=== Section Start ===

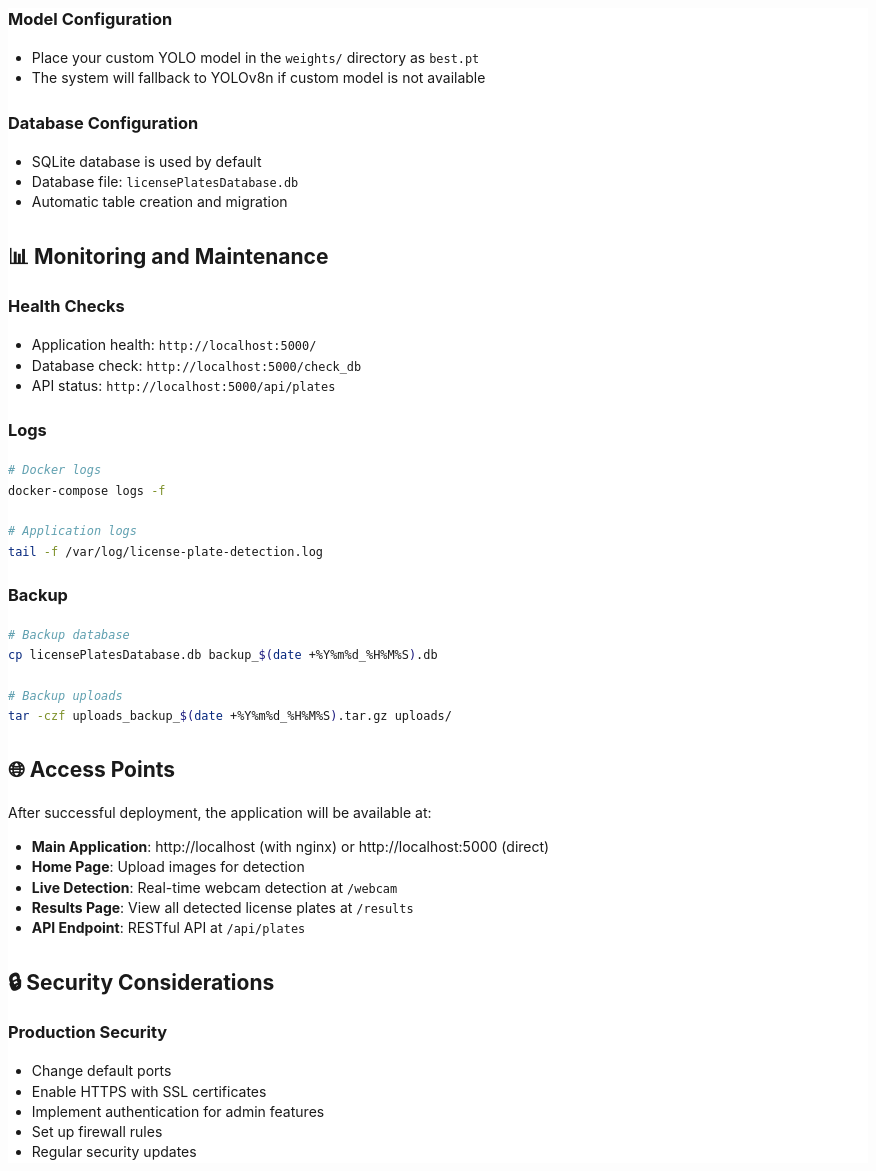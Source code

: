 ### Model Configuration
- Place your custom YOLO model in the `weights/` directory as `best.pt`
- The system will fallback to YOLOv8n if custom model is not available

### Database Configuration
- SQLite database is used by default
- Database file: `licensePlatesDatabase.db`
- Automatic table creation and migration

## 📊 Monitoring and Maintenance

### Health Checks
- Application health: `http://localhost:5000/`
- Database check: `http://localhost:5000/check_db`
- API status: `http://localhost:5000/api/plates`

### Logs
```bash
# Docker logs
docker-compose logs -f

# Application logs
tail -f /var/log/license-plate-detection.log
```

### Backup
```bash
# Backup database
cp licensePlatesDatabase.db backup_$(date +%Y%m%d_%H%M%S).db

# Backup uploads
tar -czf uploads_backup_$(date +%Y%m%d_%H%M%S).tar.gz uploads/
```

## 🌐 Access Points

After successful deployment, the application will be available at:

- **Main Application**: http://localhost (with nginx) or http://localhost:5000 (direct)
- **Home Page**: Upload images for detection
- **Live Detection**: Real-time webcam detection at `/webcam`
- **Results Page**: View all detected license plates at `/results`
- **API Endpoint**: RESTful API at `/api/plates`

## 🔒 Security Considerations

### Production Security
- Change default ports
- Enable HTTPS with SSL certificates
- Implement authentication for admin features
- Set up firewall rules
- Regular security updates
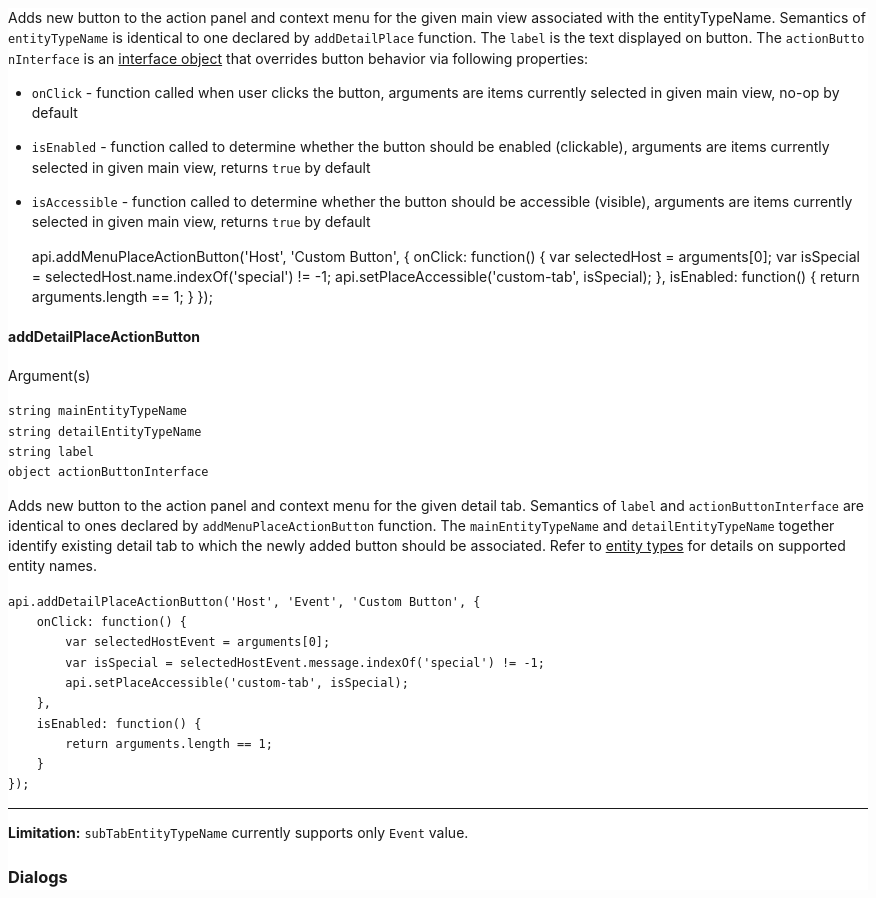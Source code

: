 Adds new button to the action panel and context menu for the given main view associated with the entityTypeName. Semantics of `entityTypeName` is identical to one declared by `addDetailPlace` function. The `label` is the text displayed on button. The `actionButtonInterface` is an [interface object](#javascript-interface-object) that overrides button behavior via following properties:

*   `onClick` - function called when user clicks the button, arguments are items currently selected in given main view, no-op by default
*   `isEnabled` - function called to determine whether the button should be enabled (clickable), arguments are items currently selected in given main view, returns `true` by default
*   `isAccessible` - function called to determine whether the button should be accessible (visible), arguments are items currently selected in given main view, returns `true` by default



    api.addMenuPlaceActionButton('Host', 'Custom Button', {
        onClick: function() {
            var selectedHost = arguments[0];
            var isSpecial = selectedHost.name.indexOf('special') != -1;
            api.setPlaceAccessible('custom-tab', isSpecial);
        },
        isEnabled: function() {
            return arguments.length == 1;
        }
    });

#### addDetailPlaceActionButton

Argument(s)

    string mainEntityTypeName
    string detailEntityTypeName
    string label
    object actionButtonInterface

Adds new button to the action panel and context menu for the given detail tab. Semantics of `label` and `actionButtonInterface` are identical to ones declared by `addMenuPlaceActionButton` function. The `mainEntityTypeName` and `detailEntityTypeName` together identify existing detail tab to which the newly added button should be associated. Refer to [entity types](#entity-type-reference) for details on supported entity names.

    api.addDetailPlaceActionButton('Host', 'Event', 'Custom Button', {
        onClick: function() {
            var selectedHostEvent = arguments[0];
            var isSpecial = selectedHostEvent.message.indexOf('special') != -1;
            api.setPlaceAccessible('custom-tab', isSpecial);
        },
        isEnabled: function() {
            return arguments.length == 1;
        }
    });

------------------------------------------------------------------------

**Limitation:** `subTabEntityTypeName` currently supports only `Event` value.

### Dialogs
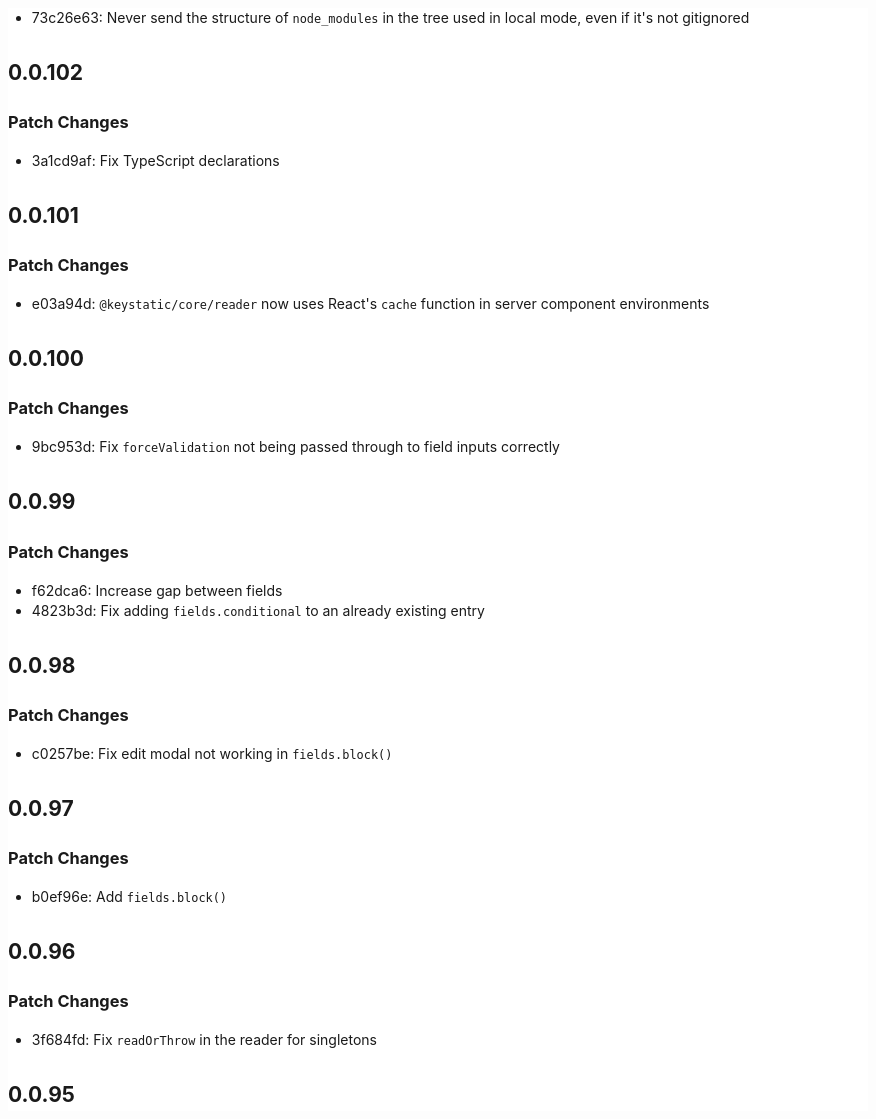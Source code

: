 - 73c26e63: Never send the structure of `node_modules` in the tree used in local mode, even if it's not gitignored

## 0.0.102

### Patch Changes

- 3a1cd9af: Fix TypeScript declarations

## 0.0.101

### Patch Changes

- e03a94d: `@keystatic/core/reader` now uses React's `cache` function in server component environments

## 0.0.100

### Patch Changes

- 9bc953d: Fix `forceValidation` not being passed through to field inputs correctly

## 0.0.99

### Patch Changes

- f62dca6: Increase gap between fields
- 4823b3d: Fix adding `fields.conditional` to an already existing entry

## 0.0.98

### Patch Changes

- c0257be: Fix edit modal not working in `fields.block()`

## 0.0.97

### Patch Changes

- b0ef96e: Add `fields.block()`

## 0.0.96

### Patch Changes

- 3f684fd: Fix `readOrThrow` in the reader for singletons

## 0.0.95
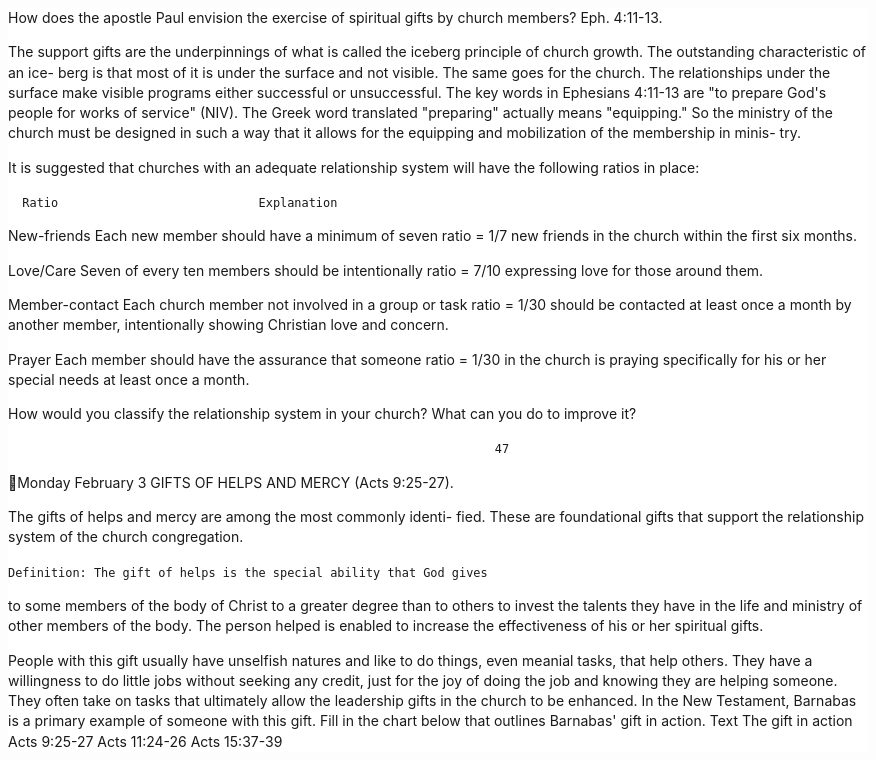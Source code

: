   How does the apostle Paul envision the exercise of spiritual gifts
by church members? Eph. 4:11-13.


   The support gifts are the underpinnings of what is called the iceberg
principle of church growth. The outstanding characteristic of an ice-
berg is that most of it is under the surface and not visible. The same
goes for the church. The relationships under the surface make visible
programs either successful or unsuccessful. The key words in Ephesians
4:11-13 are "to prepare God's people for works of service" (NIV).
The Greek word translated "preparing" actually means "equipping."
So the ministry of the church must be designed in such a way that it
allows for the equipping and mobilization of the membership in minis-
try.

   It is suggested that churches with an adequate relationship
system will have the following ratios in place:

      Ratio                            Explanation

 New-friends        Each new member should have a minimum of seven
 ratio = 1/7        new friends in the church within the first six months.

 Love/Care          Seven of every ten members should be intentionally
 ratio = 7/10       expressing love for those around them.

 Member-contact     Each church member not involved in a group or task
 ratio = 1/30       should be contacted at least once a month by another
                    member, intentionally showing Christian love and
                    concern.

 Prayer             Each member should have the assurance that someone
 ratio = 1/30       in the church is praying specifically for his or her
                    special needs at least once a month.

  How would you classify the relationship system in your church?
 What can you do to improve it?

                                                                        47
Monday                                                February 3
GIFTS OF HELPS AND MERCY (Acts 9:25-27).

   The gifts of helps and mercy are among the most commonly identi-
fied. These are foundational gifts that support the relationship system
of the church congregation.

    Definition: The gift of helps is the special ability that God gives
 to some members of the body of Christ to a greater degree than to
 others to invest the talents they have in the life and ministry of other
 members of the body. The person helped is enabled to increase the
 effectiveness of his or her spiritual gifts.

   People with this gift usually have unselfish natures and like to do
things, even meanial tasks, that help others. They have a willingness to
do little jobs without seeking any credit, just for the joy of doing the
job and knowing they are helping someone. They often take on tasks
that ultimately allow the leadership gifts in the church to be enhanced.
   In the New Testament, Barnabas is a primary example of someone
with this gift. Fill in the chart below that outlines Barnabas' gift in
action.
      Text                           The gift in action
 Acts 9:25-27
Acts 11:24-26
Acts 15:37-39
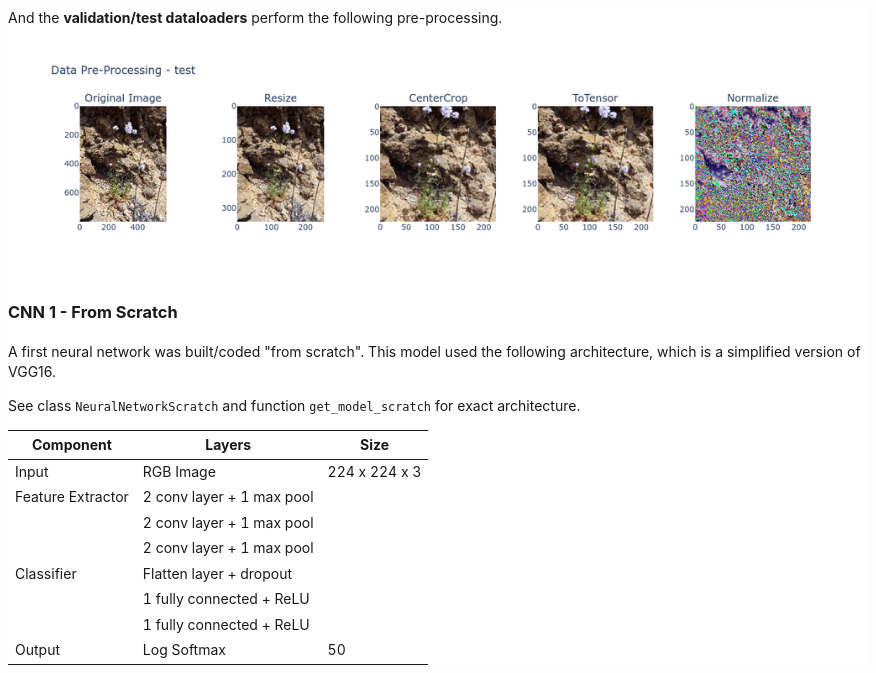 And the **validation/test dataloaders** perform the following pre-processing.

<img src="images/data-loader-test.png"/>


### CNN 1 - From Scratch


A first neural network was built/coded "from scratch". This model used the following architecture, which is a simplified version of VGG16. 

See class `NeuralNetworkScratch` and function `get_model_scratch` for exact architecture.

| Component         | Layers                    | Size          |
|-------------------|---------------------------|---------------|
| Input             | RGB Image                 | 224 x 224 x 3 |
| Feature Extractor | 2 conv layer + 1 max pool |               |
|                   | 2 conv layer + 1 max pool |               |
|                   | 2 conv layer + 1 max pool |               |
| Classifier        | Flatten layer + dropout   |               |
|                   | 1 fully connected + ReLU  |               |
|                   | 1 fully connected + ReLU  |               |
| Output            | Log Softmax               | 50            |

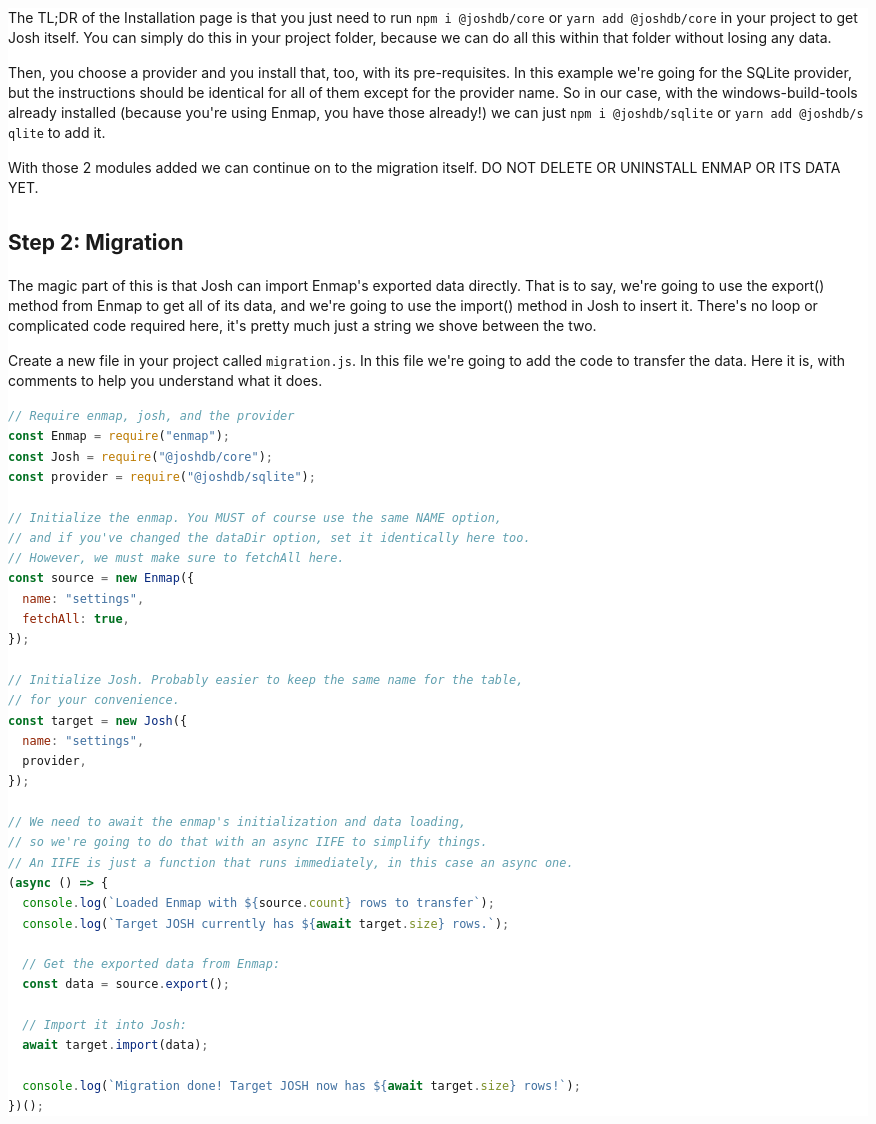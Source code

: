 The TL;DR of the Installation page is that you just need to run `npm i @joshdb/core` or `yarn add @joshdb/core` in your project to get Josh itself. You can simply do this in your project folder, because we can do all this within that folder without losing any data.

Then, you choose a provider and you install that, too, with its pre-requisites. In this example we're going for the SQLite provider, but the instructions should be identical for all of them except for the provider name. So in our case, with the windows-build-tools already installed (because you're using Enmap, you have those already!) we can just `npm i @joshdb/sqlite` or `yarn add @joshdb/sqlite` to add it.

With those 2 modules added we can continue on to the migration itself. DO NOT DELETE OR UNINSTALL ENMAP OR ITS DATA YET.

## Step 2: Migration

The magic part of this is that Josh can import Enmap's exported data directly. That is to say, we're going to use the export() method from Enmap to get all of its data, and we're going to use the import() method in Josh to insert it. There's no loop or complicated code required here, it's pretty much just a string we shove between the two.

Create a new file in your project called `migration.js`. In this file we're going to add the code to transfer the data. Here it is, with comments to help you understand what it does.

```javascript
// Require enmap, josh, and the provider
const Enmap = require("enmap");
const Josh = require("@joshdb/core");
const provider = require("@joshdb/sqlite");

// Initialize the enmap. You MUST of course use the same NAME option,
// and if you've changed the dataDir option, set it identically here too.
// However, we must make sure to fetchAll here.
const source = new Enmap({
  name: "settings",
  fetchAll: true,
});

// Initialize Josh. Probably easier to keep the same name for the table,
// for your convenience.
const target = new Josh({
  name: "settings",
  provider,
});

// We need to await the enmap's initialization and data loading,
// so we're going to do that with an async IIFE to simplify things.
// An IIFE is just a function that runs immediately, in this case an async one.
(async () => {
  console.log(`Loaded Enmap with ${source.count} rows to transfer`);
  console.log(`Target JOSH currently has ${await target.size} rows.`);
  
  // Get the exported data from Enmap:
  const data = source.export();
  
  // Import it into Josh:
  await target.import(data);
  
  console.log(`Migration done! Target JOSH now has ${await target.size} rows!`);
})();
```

=== Section End ===

What this task involves:
Copy word for word the stretch of entries above from the line that has "it's not gitignored" through the line that has "- f62dca6: Increase gap between fields", both ends included, and nothing outside it.

Response area:
: - 73c26e63: Never send the structure of `node_modules` in the tree used in local mode, even if it's not gitignored

## 0.0.102

### Patch Changes

- 3a1cd9af: Fix TypeScript declarations

## 0.0.101

### Patch Changes

- e03a94d: `@keystatic/core/reader` now uses React's `cache` function in server component environments

## 0.0.100

### Patch Changes

- 9bc953d: Fix `forceValidation` not being passed through to field inputs correctly

## 0.0.99

### Patch Changes

- f62dca6: Increase gap between fields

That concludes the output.